WHEN ROBERT WILSON’S WORK first appeared internationally it was generally seen from a single and limited viewpoint—as a return to the image. Wilson was understood as a proponent of two-dimensional theater, of theater to be looked at only. This was because he came into the public eye at the beginning of the ’70s, when the figurative gesture ruled supreme on the stage, and the body, in its expressive entirety, was at the center of a tendency to involve the spectator. But Wilson’s push was to stretch the visual; it was a recuperation of the grand deliriums of the Surrealist painters, basing dramatic narrative on a simple sequence of backdrops and the unfolding of a tableau vivant, immobile yet in continuous and unstoppable evolution.

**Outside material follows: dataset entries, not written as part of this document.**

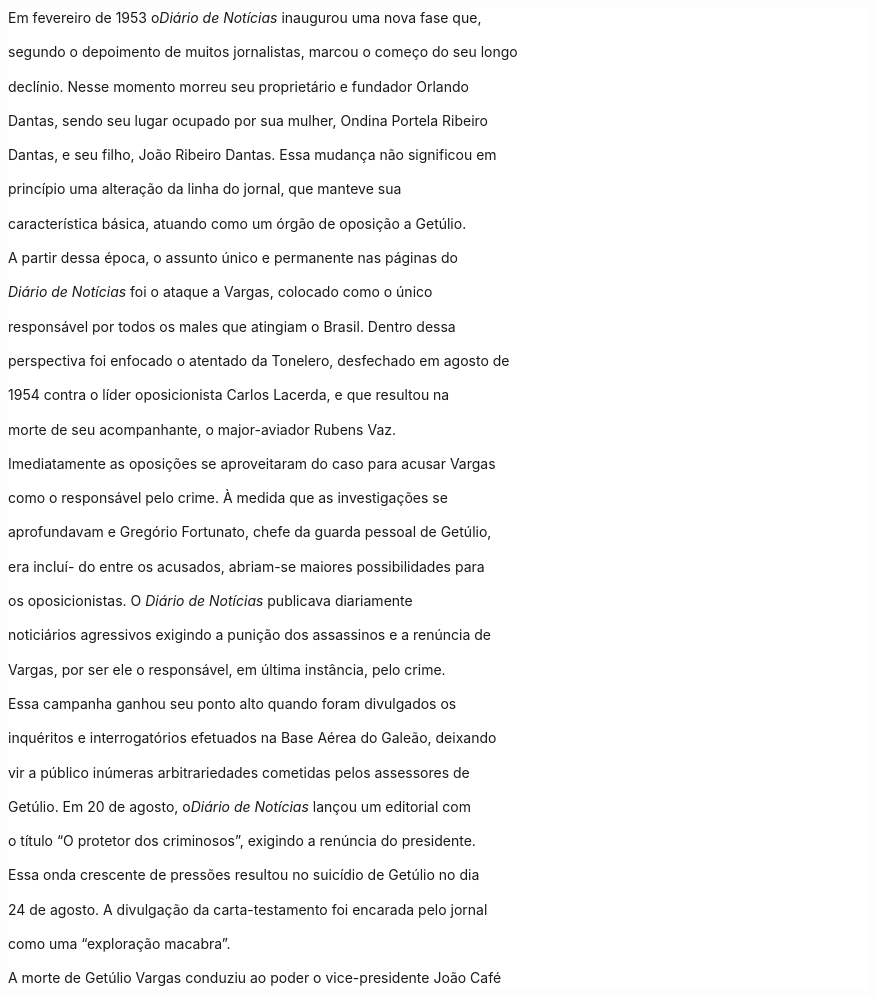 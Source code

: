 

Em fevereiro de 1953 o*Diário de Notícias* inaugurou uma nova fase que,

segundo o depoimento de muitos jornalistas, marcou o começo do seu longo

declínio. Nesse momento morreu seu proprietário e fundador Orlando

Dantas, sendo seu lugar ocupado por sua mulher, Ondina Portela Ribeiro

Dantas, e seu filho, João Ribeiro Dantas. Essa mudança não significou em

princípio uma alteração da linha do jornal, que manteve sua

característica básica, atuando como um órgão de oposição a Getúlio.



A partir dessa época, o assunto único e permanente nas páginas do

*Diário de Notícias* foi o ataque a Vargas, colocado como o único

responsável por todos os males que atingiam o Brasil. Dentro dessa

perspectiva foi enfocado o atentado da Tonelero, desfechado em agosto de

1954 contra o líder oposicionista Carlos Lacerda, e que resultou na

morte de seu acompanhante, o major-aviador Rubens Vaz.



Imediatamente as oposições se aproveitaram do caso para acusar Vargas

como o responsável pelo crime. À medida que as investigações se

aprofundavam e Gregório Fortunato, chefe da guarda pessoal de Getúlio,

era incluí- do entre os acusados, abriam-se maiores possibilidades para

os oposicionistas. O *Diário de Notícias* publicava diariamente

noticiários agressivos exigindo a punição dos assassinos e a renúncia de

Vargas, por ser ele o responsável, em última instância, pelo crime.



Essa campanha ganhou seu ponto alto quando foram divulgados os

inquéritos e interrogatórios efetuados na Base Aérea do Galeão, deixando

vir a público inúmeras arbitrariedades cometidas pelos assessores de

Getúlio. Em 20 de agosto, o*Diário de Notícias* lançou um editorial com

o título “O protetor dos criminosos”, exigindo a renúncia do presidente.



Essa onda crescente de pressões resultou no suicídio de Getúlio no dia

24 de agosto. A divulgação da carta-testamento foi encarada pelo jornal

como uma “exploração macabra”.



A morte de Getúlio Vargas conduziu ao poder o vice-presidente João Café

With the 1972 Paris production of Overture (premiered earlier that year in New York), which lasted 24 hours and was devoid of truly theatrical action, it was the first and last hours that stayed in one’s mind. These were impressed in one’s memory by the emotions aroused by the revelations of the stage, with its arrangement of horizontal strips, a lake at the center, and, to the left, a gilded and autumnal forest of birches skillfully illuminated and suspended in the air. One was gripped by the gradual closing off of the stage achieved by the manipulation of transparent scrims at an almost unimaginably slow pace. Then there was the skeletal outline of a dinosaur through which one could glimpse the fiery crater of a volcano rising up along with the backdrop on which it was painted, and, in mid air, the outline of a deer which very slowly advanced. Meanwhile, in front, along the first scrim, an endless procession of old people took an entire hour to cross the stage, seemingly congealed within a static frame due to their imperceptible movements. This infinitesimal fragmentation of space offered a clear demonstration of the paradox of Zeno of Elea, whereby the distance between two points seems unending.

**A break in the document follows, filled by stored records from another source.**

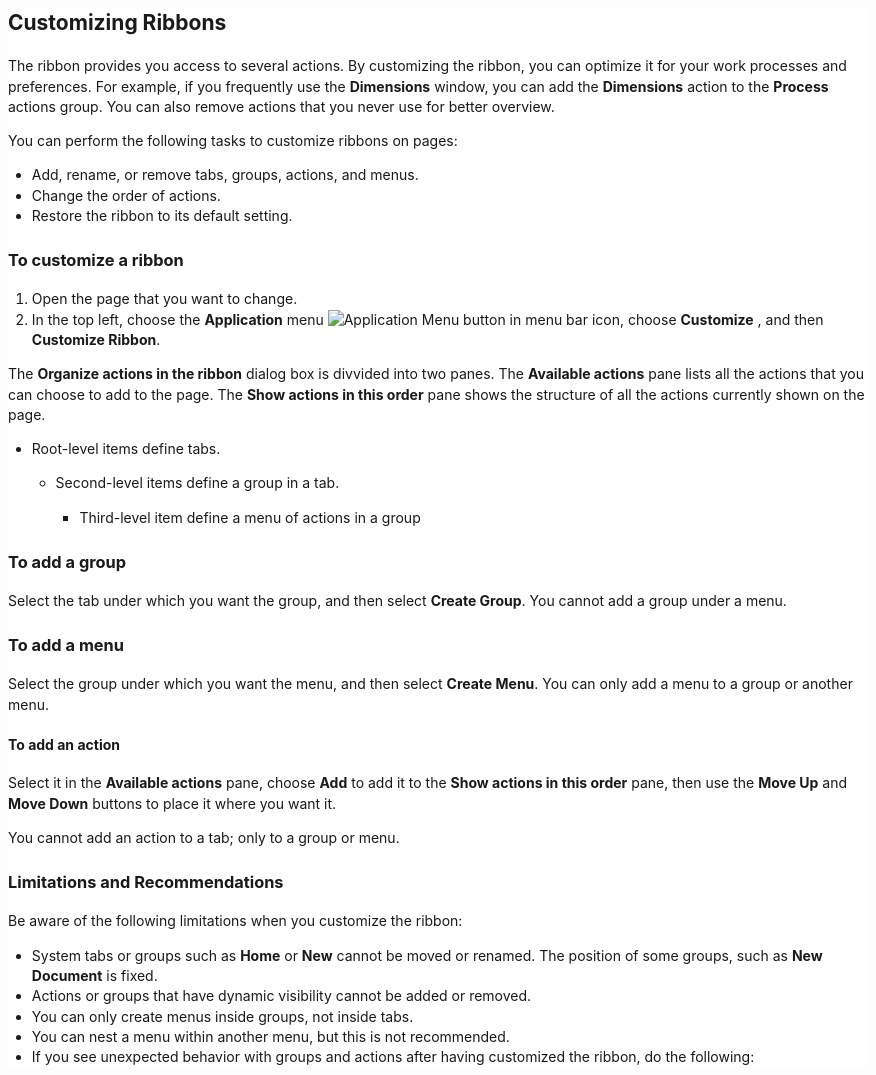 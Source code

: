 ## Customizing Ribbons
The ribbon provides you access to several actions. By customizing the ribbon, you can optimize it for your work processes and preferences. For example, if you frequently use the **Dimensions** window, you can add the **Dimensions** action to the **Process** actions group. You can also remove actions that you never use for better overview.  

You can perform the following tasks to customize ribbons on pages:  

-   Add, rename, or remove tabs, groups, actions, and menus.  
-   Change the order of actions.  
-   Restore the ribbon to its default setting.  

### To customize a ribbon
1. Open the page that you want to change.
2. In the top left, choose the **Application** menu ![Application Menu button in menu bar](media/applicationmenuicon.png "ApplicationMenuIcon") icon, choose **Customize** , and then **Customize Ribbon**.

The **Organize actions in the ribbon** dialog box is divvided into two panes. The **Available actions** pane lists all the actions that you can choose to add to the page. The **Show actions in this order** pane shows the structure of all the actions currently shown on the page.

-   Root-level items define tabs.

    -   Second-level items define a group in a tab.

        -   Third-level item define a menu of actions in a group

### To add a group
Select the tab under which you want the group, and then select **Create Group**. You cannot add a group under a menu.

### To add a menu
Select the group under which you want the menu, and then select **Create Menu**. You can only add a menu to a group or another menu.

#### To add an action
Select it in the **Available actions** pane, choose **Add** to add it to the **Show actions in this order** pane, then use the **Move Up** and **Move Down** buttons to place it where you want it.

You cannot add an action to a tab; only to a group or menu.

###  Limitations and Recommendations
Be aware of the following limitations when you customize the ribbon:  

-   System tabs or groups such as **Home** or **New** cannot be moved or renamed. The position of some groups, such as **New Document** is fixed.  
-   Actions or groups that have dynamic visibility cannot be added or removed.
-   You can only create menus inside groups, not inside tabs.  
-   You can nest a menu within another menu, but this is not recommended.  
-   If you see unexpected behavior with groups and actions after having customized the ribbon, do the following:  
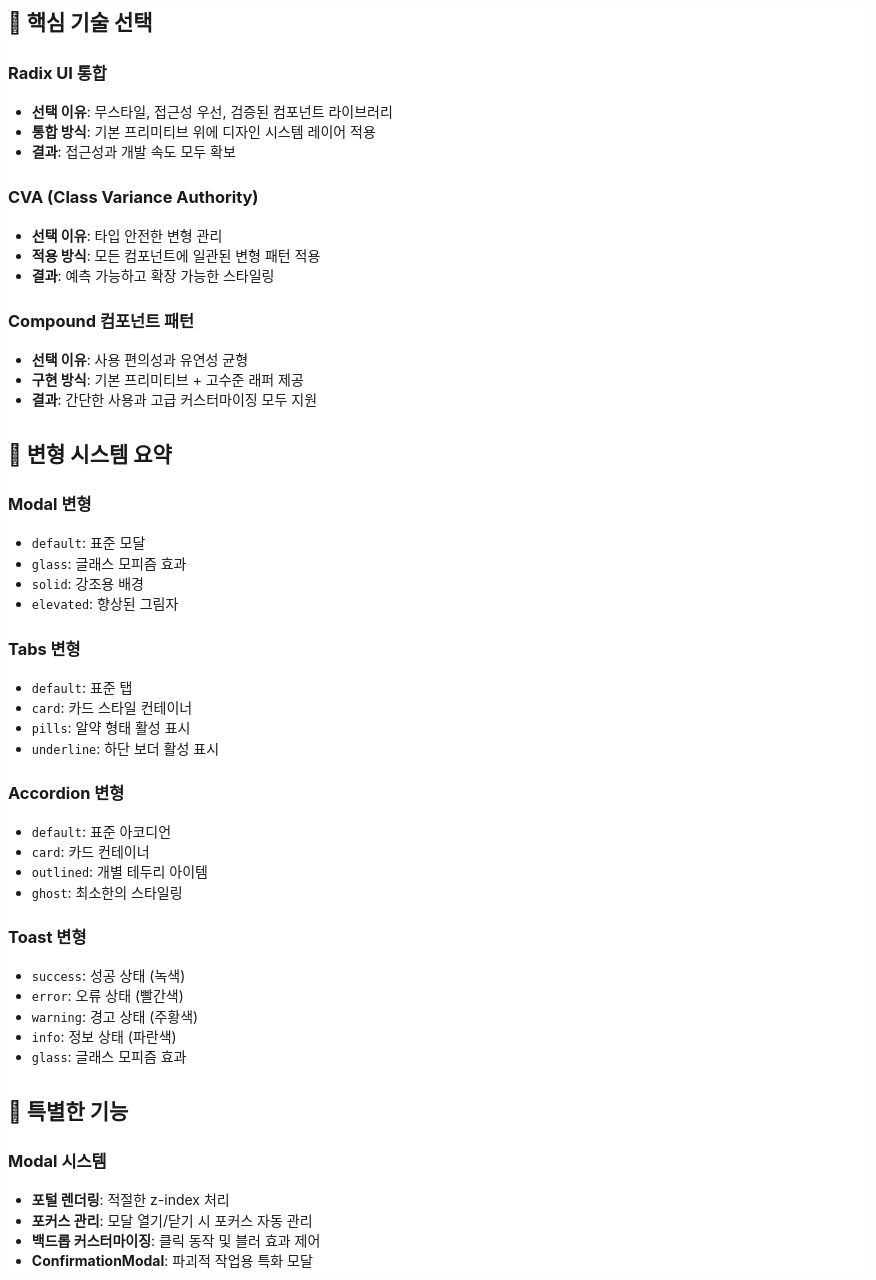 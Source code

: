 ## 🔧 핵심 기술 선택

### Radix UI 통합
- **선택 이유**: 무스타일, 접근성 우선, 검증된 컴포넌트 라이브러리
- **통합 방식**: 기본 프리미티브 위에 디자인 시스템 레이어 적용
- **결과**: 접근성과 개발 속도 모두 확보

### CVA (Class Variance Authority)
- **선택 이유**: 타입 안전한 변형 관리
- **적용 방식**: 모든 컴포넌트에 일관된 변형 패턴 적용
- **결과**: 예측 가능하고 확장 가능한 스타일링

### Compound 컴포넌트 패턴
- **선택 이유**: 사용 편의성과 유연성 균형
- **구현 방식**: 기본 프리미티브 + 고수준 래퍼 제공
- **결과**: 간단한 사용과 고급 커스터마이징 모두 지원

## 🎨 변형 시스템 요약

### Modal 변형
- `default`: 표준 모달
- `glass`: 글래스 모피즘 효과
- `solid`: 강조용 배경
- `elevated`: 향상된 그림자

### Tabs 변형
- `default`: 표준 탭
- `card`: 카드 스타일 컨테이너
- `pills`: 알약 형태 활성 표시
- `underline`: 하단 보더 활성 표시

### Accordion 변형
- `default`: 표준 아코디언
- `card`: 카드 컨테이너
- `outlined`: 개별 테두리 아이템
- `ghost`: 최소한의 스타일링

### Toast 변형
- `success`: 성공 상태 (녹색)
- `error`: 오류 상태 (빨간색)
- `warning`: 경고 상태 (주황색)
- `info`: 정보 상태 (파란색)
- `glass`: 글래스 모피즘 효과

## 🚀 특별한 기능

### Modal 시스템
- **포털 렌더링**: 적절한 z-index 처리
- **포커스 관리**: 모달 열기/닫기 시 포커스 자동 관리
- **백드롭 커스터마이징**: 클릭 동작 및 블러 효과 제어
- **ConfirmationModal**: 파괴적 작업용 특화 모달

Wilson divides space into moments, not segments, and the length of the stage can be measured in hours rather than feet. Yes, there is an image, but it must be lighted by time in order for it to be perceived. Time is presented to the spectator as a key for entering Wilson’s theater. Through sheer physical effort, one moves beyond the passive contemplation of an image, beyond the estheticizing charm of his friezes. Wilson’s performances are abnormally long—from 7 hours, to 12 hours, to 24 hours, to 7 days and 7 nights; the first part of his most recent work, the CIVIL warS: a tree is best measured when it is down (excerpts of which have been shown throughout Europe in 1983 and 1984), extends for 9 hours. This introduces a rhythm different from the usual one of life, thanks to the extension of gesture. This rhythm conquers the spectators’ resistance, making them share the rarefied tempo of the actors. When the experience is drawn out to as much as 24 hours, the audience shares the actors’ unedited reactions (as in Overture, when in the hours approaching daybreak sleep created an unforeseen syntony between actors and audience).

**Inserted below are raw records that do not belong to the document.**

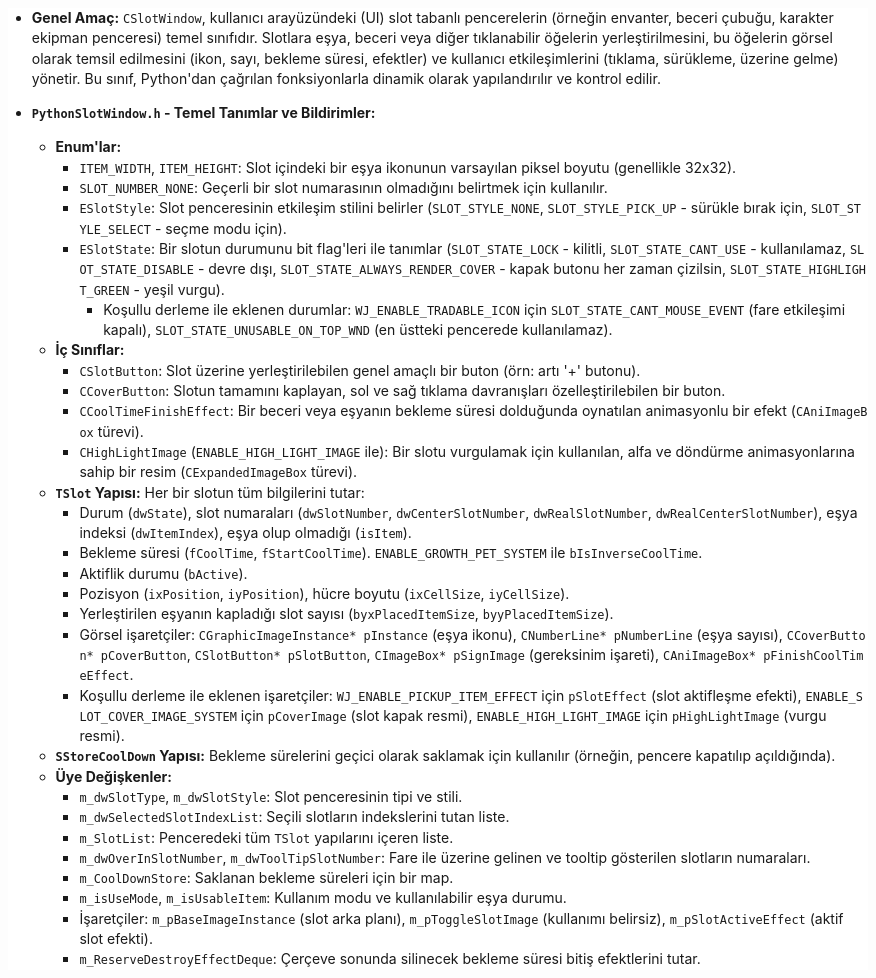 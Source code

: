 *   **Genel Amaç:** `CSlotWindow`, kullanıcı arayüzündeki (UI) slot tabanlı pencerelerin (örneğin envanter, beceri çubuğu, karakter ekipman penceresi) temel sınıfıdır. Slotlara eşya, beceri veya diğer tıklanabilir öğelerin yerleştirilmesini, bu öğelerin görsel olarak temsil edilmesini (ikon, sayı, bekleme süresi, efektler) ve kullanıcı etkileşimlerini (tıklama, sürükleme, üzerine gelme) yönetir. Bu sınıf, Python'dan çağrılan fonksiyonlarla dinamik olarak yapılandırılır ve kontrol edilir.

*   **`PythonSlotWindow.h` - Temel Tanımlar ve Bildirimler:**
    *   **Enum'lar:**
        *   `ITEM_WIDTH`, `ITEM_HEIGHT`: Slot içindeki bir eşya ikonunun varsayılan piksel boyutu (genellikle 32x32).
        *   `SLOT_NUMBER_NONE`: Geçerli bir slot numarasının olmadığını belirtmek için kullanılır.
        *   `ESlotStyle`: Slot penceresinin etkileşim stilini belirler (`SLOT_STYLE_NONE`, `SLOT_STYLE_PICK_UP` - sürükle bırak için, `SLOT_STYLE_SELECT` - seçme modu için).
        *   `ESlotState`: Bir slotun durumunu bit flag'leri ile tanımlar (`SLOT_STATE_LOCK` - kilitli, `SLOT_STATE_CANT_USE` - kullanılamaz, `SLOT_STATE_DISABLE` - devre dışı, `SLOT_STATE_ALWAYS_RENDER_COVER` - kapak butonu her zaman çizilsin, `SLOT_STATE_HIGHLIGHT_GREEN` - yeşil vurgu).
            *   Koşullu derleme ile eklenen durumlar: `WJ_ENABLE_TRADABLE_ICON` için `SLOT_STATE_CANT_MOUSE_EVENT` (fare etkileşimi kapalı), `SLOT_STATE_UNUSABLE_ON_TOP_WND` (en üstteki pencerede kullanılamaz).
    *   **İç Sınıflar:**
        *   `CSlotButton`: Slot üzerine yerleştirilebilen genel amaçlı bir buton (örn: artı '+' butonu).
        *   `CCoverButton`: Slotun tamamını kaplayan, sol ve sağ tıklama davranışları özelleştirilebilen bir buton.
        *   `CCoolTimeFinishEffect`: Bir beceri veya eşyanın bekleme süresi dolduğunda oynatılan animasyonlu bir efekt (`CAniImageBox` türevi).
        *   `CHighLightImage` (`ENABLE_HIGH_LIGHT_IMAGE` ile): Bir slotu vurgulamak için kullanılan, alfa ve döndürme animasyonlarına sahip bir resim (`CExpandedImageBox` türevi).
    *   **`TSlot` Yapısı:** Her bir slotun tüm bilgilerini tutar:
        *   Durum (`dwState`), slot numaraları (`dwSlotNumber`, `dwCenterSlotNumber`, `dwRealSlotNumber`, `dwRealCenterSlotNumber`), eşya indeksi (`dwItemIndex`), eşya olup olmadığı (`isItem`).
        *   Bekleme süresi (`fCoolTime`, `fStartCoolTime`). `ENABLE_GROWTH_PET_SYSTEM` ile `bIsInverseCoolTime`.
        *   Aktiflik durumu (`bActive`).
        *   Pozisyon (`ixPosition`, `iyPosition`), hücre boyutu (`ixCellSize`, `iyCellSize`).
        *   Yerleştirilen eşyanın kapladığı slot sayısı (`byxPlacedItemSize`, `byyPlacedItemSize`).
        *   Görsel işaretçiler: `CGraphicImageInstance* pInstance` (eşya ikonu), `CNumberLine* pNumberLine` (eşya sayısı), `CCoverButton* pCoverButton`, `CSlotButton* pSlotButton`, `CImageBox* pSignImage` (gereksinim işareti), `CAniImageBox* pFinishCoolTimeEffect`.
        *   Koşullu derleme ile eklenen işaretçiler: `WJ_ENABLE_PICKUP_ITEM_EFFECT` için `pSlotEffect` (slot aktifleşme efekti), `ENABLE_SLOT_COVER_IMAGE_SYSTEM` için `pCoverImage` (slot kapak resmi), `ENABLE_HIGH_LIGHT_IMAGE` için `pHighLightImage` (vurgu resmi).
    *   **`SStoreCoolDown` Yapısı:** Bekleme sürelerini geçici olarak saklamak için kullanılır (örneğin, pencere kapatılıp açıldığında).
    *   **Üye Değişkenler:**
        *   `m_dwSlotType`, `m_dwSlotStyle`: Slot penceresinin tipi ve stili.
        *   `m_dwSelectedSlotIndexList`: Seçili slotların indekslerini tutan liste.
        *   `m_SlotList`: Penceredeki tüm `TSlot` yapılarını içeren liste.
        *   `m_dwOverInSlotNumber`, `m_dwToolTipSlotNumber`: Fare ile üzerine gelinen ve tooltip gösterilen slotların numaraları.
        *   `m_CoolDownStore`: Saklanan bekleme süreleri için bir map.
        *   `m_isUseMode`, `m_isUsableItem`: Kullanım modu ve kullanılabilir eşya durumu.
        *   İşaretçiler: `m_pBaseImageInstance` (slot arka planı), `m_pToggleSlotImage` (kullanımı belirsiz), `m_pSlotActiveEffect` (aktif slot efekti).
        *   `m_ReserveDestroyEffectDeque`: Çerçeve sonunda silinecek bekleme süresi bitiş efektlerini tutar.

Time is a determining factor in musical discourse, too, and musical organization has determined structure in Wilson’s work as early on as Deafman Glance, 1970 (Iowa City, Iowa; music collage by Igor Demjen. Restaged in 1971 in various cities including Paris, Amsterdam, and Rome). This work introduced Wilson to Europe and consequently was the basis for much of the mythology about him, despite the fact that it was an essentially mute performance—that is, the universe of the protagonist to whom the entire performance is dedicated is a mute one. The deaf actor of Deafman Glance was truly a deaf-mute, just as Christopher Knowles was not simulating his psychophysical uniqueness in Wilson’s collaboration with Philip Glass, Einstein on the Beach, 1976 (staged in Paris, Vienna, and New York, among other places; to be restaged this fall at the Brooklyn Academy of Music). Wilson, who was particularly uncommunicative during his own adolescence, never presumes to instruct these actors in an impossible and not very persuasive “normalization”; rather, he fully accepts their natures and asks for their contributions as coauthors. Thus in Deafman Glance Raymond Andrews’ participation becomes the unpredictable element within the disciplined rhythms of a visual score which alternates or contrasts accelerations, freezes, drawn-out slowdowns, fast tempos, and dead stops. This performance was conceived as an opera, an opera of silence, or “deaf opera,” according to Louis Aragon’s definition. Only very few, remote, sound motifs emerge episodically from the background, and the vocal texture is all but nonexistent.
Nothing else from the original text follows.